You say alot of the same things that I hear from the ones that are doing the cheating on a spouse.
 
i commend you,doncarlos,for seeing that you have a lifelong freind in your wife. this is what i meant by having rules and a thorough understanding between the spouse and the "other person".you take care of what needs to be taken care of...then go home to your wife.there will always be people with double standards(yes,even on this lit site)who will try to chastise me for having an affair with a married man,but will commend you for what you are doing.i've been bucking them all my life,and will continue to do so. once again,doncarlos, thank you for keeping your wife where she belongs....#1.
 
re: ok

Wow, Spenser, thanks for sharing your story. It certainly shows that not all affairs come from a place of selfishness or self-centeredness. I really appreciate it.
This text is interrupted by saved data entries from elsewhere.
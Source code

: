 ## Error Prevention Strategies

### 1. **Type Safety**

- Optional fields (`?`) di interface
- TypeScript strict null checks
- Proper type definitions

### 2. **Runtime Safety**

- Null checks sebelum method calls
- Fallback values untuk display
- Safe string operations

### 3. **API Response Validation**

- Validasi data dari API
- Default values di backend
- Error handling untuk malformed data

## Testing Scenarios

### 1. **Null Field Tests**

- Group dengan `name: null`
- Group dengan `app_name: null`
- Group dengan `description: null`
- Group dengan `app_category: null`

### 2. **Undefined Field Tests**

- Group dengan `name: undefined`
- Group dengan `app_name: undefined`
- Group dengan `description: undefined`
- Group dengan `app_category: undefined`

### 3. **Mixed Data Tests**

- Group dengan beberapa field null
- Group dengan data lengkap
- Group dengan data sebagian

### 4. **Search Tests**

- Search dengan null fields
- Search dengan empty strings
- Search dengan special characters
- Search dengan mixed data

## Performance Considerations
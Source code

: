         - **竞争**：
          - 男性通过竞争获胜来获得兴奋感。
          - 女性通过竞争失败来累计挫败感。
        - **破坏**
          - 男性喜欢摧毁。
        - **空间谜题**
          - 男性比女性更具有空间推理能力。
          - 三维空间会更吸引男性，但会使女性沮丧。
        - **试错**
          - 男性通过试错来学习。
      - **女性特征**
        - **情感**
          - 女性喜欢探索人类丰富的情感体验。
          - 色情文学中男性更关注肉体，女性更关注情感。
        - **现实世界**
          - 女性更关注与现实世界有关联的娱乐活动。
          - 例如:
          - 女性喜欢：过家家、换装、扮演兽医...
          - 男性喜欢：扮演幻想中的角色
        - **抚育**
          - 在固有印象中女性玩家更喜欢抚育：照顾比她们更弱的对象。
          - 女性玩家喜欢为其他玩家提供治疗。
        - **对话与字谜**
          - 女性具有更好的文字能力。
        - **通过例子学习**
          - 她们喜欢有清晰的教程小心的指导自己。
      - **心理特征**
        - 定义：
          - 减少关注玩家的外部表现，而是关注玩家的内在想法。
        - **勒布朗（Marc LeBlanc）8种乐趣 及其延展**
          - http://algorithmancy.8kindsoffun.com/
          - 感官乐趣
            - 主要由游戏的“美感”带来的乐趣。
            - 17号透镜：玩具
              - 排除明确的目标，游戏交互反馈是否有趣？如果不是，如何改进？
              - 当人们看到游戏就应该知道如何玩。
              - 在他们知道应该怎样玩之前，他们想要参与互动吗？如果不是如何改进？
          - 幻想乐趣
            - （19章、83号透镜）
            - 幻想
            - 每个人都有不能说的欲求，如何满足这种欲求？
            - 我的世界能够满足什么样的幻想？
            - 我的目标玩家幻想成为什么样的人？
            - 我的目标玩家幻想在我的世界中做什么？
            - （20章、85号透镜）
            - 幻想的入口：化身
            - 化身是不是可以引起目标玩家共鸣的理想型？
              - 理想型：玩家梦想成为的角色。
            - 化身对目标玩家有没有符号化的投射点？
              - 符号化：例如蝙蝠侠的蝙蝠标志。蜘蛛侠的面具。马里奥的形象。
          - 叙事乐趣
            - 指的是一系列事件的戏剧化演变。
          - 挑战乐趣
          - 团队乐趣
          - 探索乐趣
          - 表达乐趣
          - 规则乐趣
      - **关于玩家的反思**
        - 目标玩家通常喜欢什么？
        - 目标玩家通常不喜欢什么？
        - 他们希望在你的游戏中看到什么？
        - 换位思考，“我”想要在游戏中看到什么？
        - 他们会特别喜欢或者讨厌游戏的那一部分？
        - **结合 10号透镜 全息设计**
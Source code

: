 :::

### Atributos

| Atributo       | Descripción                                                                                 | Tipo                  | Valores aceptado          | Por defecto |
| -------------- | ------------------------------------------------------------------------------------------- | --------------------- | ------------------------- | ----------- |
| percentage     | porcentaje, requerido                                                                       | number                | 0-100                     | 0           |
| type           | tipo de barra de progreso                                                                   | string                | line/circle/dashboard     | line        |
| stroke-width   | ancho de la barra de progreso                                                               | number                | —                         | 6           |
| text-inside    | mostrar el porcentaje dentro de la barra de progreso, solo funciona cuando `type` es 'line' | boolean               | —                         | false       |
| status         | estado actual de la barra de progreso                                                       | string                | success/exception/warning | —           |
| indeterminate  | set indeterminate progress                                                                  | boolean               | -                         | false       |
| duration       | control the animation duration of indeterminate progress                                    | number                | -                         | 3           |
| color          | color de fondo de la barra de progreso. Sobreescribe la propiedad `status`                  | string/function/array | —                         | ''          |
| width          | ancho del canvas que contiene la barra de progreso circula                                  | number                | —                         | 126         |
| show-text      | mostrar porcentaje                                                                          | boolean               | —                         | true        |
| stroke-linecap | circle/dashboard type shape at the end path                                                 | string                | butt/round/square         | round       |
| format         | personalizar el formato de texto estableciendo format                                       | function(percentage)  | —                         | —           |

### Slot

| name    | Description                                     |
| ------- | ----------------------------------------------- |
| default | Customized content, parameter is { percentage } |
This issue is so complex... I think many people feel like it's very black and white, and others feel anything goes. I think it's a personal decision between consenting adults. And that has to be the position most of us take.
 
Missingmeds,
You are right,the marriage did end when she started the affair,but as I said,from my point of view it came crashing down in a span of a few weeks.Hell,the week before she told me she was leaving,she had invited me out with her and the"girls" one night after she got off work.I couldnt cause I had to work early in the morning-as I always have.We even built a retaining wall in the back yard for a flower bed.I thought that maybe we were making progress.
Yes,us working opposite times made for a sore spot.I asked her to change shifts,she didn't want to-would interfere with her day time activitys.She didn't like the way I handled the kids ( for lack of a better term,I'm tired right now) and of course money issues.Oh by the way,I paid for almost everything in the household.Her paycheck was bascily her's to do with as she wanted.I wanted her to have as much freedom as I could.I now see thatwas a mistake.
I am not saying that I was totaly inocent in this,I should have worked on the relationship harder too.I can and have accepted the fact that people do grow apart and do divorce.But that does NOT give them the right to cheat and lie on thier spouse.My marriage is over.I trusted her completely right up untill that day.I am pissed at the fact she cheated and lied while I was home raising "her" kids all the while she's giving me shit for it and fucking him.

End of my rant.
 
Jezebelle1458 said:
i commend you,doncarlos,for seeing that you have a lifelong freind in your wife. this is what i meant by having rules and a thorough understanding between the spouse and the "other person".you take care of what needs to be taken care of...then go home to your wife.there will always be people with double standards(yes,even on this lit site)who will try to chastise me for having an affair with a married man,but will commend you for what you are doing. i've been bucking them all my life,and will continue to do so. once again,doncarlos, thank you for keeping your wife where she belongs....#1.


Jezebelle, what does it take to get a bucking? :p

RR
 
RR-depends on what kind of bucking your talking about.might i suggest a hunting license and a loaded,ahem,gun.
 
Jezebelle1458 said:
RR-depends on what kind of bucking your talking about.might i suggest a hunting license and a loaded,ahem,gun.

Well, the gun is loaded and, ahem, cocked. Just looking for game.

RR
 
RestrainedRage said:
Well, the gun is loaded and, ahem, cocked. Just looking for game.

RR

what kind of game are you looking for?

and are you a married man?
 
Better question is where are you looking for game? The Mid Atlantic covers alot of territory you know.